A brief search suggests to me that one of the earliest uses of the term “post-millennial” came in 1830 in a book review by the startlingly named American biblical scholar George Bush. (Later researchers tagged Bush as the author of this unattributed review.) Bush, an eccentric theologian who later became a Swedenborgian, believed that the “millennium” of Revelation 20 had already happened. The term “pre-millennial” and related words came into use right around the same time. For example, a book called The Sacred Calendar of Prophecy (1828) spoke of the “literal premillennian second advent.”

This is not the place to unpack the competing opinions circulating at the time about the nature and timing of the millennium, but it is notable that Bush twice in this review referred to the “post-millennial” advent of Christ as one extant opinion on the matter. Bush’s own view suggests the relative flexibility of positions regarding the millennium and Second Advent as of the 1830s.

Bush’s early mention of “post-millennial” theology (and please do comment if you know of earlier uses of this term) suggests a transition point that was emerging in British and American theology during the 1830s and 1840s, as “pre-millennial” and “post-millennial” camps became more formalized.

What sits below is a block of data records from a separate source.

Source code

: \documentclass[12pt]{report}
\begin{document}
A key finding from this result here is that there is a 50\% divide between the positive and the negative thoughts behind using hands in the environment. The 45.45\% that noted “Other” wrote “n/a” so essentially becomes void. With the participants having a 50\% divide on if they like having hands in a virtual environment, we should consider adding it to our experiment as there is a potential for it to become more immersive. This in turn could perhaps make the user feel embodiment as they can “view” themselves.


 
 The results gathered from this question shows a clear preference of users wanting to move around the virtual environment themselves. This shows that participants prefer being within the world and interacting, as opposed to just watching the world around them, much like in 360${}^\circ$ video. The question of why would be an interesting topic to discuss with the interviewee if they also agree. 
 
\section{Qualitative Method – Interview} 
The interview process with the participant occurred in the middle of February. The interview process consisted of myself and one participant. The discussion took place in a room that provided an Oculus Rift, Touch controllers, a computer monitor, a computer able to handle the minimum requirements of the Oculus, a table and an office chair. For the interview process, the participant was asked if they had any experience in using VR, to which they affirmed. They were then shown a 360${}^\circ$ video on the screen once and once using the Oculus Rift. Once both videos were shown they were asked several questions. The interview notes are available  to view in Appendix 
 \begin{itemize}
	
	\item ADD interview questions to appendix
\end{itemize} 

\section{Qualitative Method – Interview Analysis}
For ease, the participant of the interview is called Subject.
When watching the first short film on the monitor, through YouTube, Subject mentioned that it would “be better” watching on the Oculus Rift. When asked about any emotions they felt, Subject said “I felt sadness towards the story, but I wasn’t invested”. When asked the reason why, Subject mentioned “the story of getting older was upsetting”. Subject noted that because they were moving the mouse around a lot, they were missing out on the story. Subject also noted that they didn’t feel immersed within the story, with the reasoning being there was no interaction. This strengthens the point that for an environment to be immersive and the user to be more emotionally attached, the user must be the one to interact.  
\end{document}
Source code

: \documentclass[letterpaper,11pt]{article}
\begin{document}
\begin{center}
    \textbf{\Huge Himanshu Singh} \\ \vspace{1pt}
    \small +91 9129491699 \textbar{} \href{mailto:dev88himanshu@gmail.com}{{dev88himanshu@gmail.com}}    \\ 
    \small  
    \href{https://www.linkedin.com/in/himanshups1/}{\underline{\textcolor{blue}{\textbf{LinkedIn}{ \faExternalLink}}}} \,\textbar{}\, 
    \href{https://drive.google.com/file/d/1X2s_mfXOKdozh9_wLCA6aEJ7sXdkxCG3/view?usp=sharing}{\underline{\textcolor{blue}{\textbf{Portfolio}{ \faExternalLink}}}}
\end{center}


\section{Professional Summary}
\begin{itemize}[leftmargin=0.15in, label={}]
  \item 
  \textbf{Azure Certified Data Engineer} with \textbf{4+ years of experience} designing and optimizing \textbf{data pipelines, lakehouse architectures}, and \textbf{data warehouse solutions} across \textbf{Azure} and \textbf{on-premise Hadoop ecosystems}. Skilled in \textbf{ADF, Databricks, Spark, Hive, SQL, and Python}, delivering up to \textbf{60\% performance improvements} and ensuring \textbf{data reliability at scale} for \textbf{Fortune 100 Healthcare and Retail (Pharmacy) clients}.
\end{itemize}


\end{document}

Whether you believed Jesus would return at the beginning or end of the millennium, or preferred another option on how to understand the “millennium,” was a pretty straightforward question. But then as now, post-millennial and pre-millennial beliefs also entailed a whole range of related views on the fulfillment of prophecy, and how to interpret the Book of Revelation, Daniel, and other prophetic literature.

The 1830s and 1840s were brimming with controversial eschatological ideas, especially on the pre-millennial side. John Nelson Darby and the Plymouth Brethren were beginning to popularize dispensational pre-millennialism in Britain at that time. By the time of the Scofield Reference Bible (1909) and the founding of Dallas Theological Seminary in 1924, pre-millennial dispensationalism staked its claim as the most influential system of eschatology in America.

William Miller and the “Millerites” also took America by storm in the 1830s and 1840s. Using Miller’s understanding of Bible prophecy, they predicted that Jesus would come back sometime in 1843 or 1844. This bold prediction had the distinct disadvantage of being verifiable, so the Millerites scattered and fractured after the “Great Disappointment” that transpired when Jesus tarried.

The 1830s and 1840s were exactly the time you would expect the firming up of formal pre- and post-millennial camps. (As far as I can tell, the amillennial/spiritual view of the millennium remained an option, too, but became more prominent in the post-World War II era.) Before 1830, the alignments were just more flexible.

A modest recommendation, then: What if we simply did not use the labels “post-” and “pre-millennial” when discussing eschatological beliefs before 1830? Those labels presume firm theological camps that simply did not exist until then, at least not in their modern form.